Data to use –
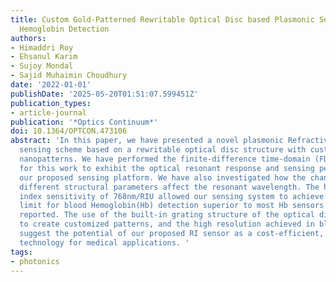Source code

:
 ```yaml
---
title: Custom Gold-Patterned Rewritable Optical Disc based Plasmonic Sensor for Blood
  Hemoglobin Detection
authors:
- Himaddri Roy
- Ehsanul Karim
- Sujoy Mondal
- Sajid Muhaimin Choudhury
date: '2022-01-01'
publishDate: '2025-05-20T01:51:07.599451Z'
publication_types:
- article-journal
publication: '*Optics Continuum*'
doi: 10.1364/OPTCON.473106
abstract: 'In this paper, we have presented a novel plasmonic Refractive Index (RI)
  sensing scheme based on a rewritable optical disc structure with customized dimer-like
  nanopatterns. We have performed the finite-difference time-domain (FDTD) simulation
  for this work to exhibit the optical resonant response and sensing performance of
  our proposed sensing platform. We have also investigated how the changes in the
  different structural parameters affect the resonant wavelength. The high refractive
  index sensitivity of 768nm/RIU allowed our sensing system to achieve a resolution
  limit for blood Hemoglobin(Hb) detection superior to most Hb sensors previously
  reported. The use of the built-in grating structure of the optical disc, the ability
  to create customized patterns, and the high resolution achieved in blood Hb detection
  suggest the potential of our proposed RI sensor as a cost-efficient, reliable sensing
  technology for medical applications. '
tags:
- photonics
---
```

--

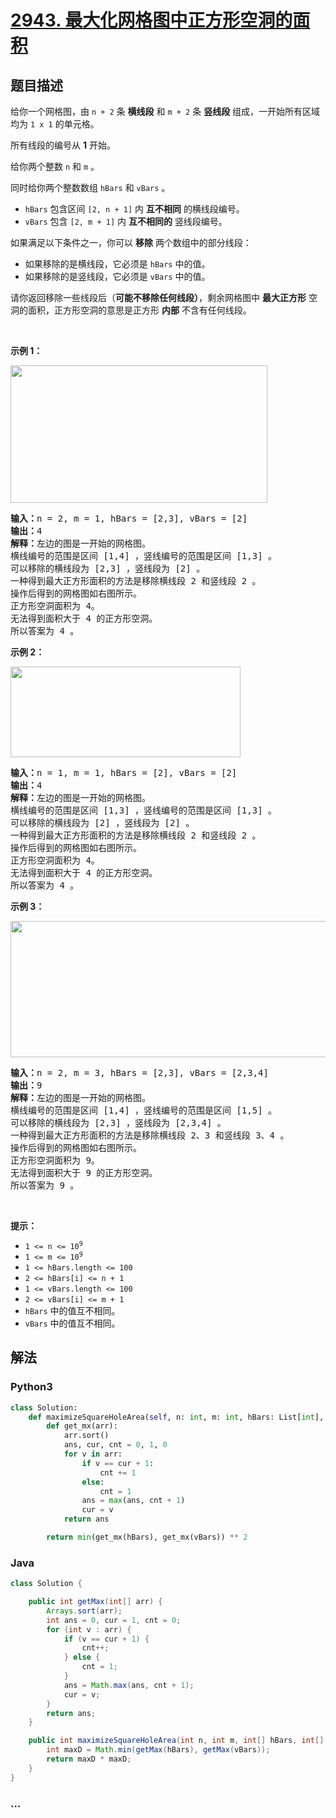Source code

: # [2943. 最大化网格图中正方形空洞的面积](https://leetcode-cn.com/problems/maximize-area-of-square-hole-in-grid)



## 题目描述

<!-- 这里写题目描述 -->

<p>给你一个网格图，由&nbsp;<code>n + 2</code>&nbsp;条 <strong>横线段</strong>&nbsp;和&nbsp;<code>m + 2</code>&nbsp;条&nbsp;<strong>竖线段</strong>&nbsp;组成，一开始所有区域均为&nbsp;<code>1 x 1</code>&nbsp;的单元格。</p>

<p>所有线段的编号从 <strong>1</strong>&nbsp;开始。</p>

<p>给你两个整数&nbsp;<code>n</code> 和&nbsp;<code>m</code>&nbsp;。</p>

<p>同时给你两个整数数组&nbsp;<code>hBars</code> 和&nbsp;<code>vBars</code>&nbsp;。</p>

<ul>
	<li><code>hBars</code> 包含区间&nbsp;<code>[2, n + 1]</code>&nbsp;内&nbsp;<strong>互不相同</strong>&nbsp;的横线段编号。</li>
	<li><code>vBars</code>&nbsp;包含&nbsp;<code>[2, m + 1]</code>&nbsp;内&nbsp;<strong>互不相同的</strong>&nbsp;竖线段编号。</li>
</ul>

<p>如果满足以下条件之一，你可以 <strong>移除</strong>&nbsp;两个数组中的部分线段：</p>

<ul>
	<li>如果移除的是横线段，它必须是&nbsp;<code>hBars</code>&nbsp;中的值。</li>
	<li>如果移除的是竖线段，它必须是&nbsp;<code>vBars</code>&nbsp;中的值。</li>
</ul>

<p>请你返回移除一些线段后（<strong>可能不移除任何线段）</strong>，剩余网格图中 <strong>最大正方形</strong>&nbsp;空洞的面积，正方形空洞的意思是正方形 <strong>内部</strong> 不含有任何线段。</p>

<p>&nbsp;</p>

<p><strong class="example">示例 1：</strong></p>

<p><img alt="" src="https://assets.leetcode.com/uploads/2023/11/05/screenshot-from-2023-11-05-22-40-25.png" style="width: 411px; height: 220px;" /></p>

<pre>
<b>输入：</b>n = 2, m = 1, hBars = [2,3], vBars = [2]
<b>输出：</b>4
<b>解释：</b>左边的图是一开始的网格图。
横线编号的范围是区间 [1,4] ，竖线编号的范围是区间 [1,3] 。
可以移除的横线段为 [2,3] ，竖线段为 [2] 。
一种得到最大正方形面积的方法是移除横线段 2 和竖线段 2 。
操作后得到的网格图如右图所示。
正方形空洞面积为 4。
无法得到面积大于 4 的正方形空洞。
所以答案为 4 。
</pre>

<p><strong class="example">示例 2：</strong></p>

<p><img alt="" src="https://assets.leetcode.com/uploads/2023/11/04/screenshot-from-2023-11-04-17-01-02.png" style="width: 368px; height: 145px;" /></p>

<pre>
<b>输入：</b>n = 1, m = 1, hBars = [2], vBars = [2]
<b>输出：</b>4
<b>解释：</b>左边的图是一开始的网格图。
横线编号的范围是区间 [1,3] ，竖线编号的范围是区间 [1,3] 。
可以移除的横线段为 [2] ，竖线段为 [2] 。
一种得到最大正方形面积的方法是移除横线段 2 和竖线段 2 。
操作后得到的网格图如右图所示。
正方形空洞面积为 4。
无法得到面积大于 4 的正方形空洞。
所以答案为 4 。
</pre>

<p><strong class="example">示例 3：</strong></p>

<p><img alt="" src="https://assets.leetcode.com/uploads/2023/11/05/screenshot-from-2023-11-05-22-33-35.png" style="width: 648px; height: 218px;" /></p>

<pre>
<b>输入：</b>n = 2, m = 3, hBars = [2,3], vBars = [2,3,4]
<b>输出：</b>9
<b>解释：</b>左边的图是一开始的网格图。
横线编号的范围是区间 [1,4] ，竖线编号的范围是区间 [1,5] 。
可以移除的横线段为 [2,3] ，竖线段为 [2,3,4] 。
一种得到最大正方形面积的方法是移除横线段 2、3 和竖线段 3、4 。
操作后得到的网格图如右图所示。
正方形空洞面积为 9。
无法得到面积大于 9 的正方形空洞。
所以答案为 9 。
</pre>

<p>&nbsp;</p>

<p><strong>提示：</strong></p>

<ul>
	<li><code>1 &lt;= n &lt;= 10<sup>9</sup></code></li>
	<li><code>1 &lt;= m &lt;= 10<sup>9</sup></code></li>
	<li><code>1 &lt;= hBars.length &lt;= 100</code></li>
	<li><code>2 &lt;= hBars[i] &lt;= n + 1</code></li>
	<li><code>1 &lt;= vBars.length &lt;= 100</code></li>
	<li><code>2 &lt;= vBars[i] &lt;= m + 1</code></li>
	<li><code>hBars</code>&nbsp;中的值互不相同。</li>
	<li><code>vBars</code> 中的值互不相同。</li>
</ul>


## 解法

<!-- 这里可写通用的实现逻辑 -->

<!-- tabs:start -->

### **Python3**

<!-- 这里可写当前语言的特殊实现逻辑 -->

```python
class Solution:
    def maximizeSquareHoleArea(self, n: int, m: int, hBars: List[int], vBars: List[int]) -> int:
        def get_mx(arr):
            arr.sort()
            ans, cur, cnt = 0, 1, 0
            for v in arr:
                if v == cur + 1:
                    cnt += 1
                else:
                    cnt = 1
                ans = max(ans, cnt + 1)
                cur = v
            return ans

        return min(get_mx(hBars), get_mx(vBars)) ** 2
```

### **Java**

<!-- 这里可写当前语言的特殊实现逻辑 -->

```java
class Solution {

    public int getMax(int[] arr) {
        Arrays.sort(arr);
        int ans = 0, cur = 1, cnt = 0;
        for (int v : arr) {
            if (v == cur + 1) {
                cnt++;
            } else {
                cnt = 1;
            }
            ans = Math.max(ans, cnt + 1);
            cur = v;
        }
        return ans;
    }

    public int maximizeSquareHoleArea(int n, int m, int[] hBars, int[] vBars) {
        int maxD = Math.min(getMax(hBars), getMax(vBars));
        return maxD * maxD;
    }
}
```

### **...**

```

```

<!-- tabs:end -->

* * *

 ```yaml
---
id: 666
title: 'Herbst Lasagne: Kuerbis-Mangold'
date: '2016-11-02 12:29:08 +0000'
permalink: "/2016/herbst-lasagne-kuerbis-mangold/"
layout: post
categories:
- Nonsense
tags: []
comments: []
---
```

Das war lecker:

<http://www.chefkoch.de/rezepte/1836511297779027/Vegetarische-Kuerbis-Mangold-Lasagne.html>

Task item – Take the stretch of lines above from the one containing "<p><strong>提示：</strong></p>" through the one containing "<li><code>2 &lt;= hBars[i]" and repeat it exactly, adding no other line.

Solution to the exercise –
<p><strong>提示：</strong></p>

<ul>
	<li><code>1 &lt;= n &lt;= 10<sup>9</sup></code></li>
	<li><code>1 &lt;= m &lt;= 10<sup>9</sup></code></li>
	<li><code>1 &lt;= hBars.length &lt;= 100</code></li>
	<li><code>2 &lt;= hBars[i] &lt;= n + 1</code></li>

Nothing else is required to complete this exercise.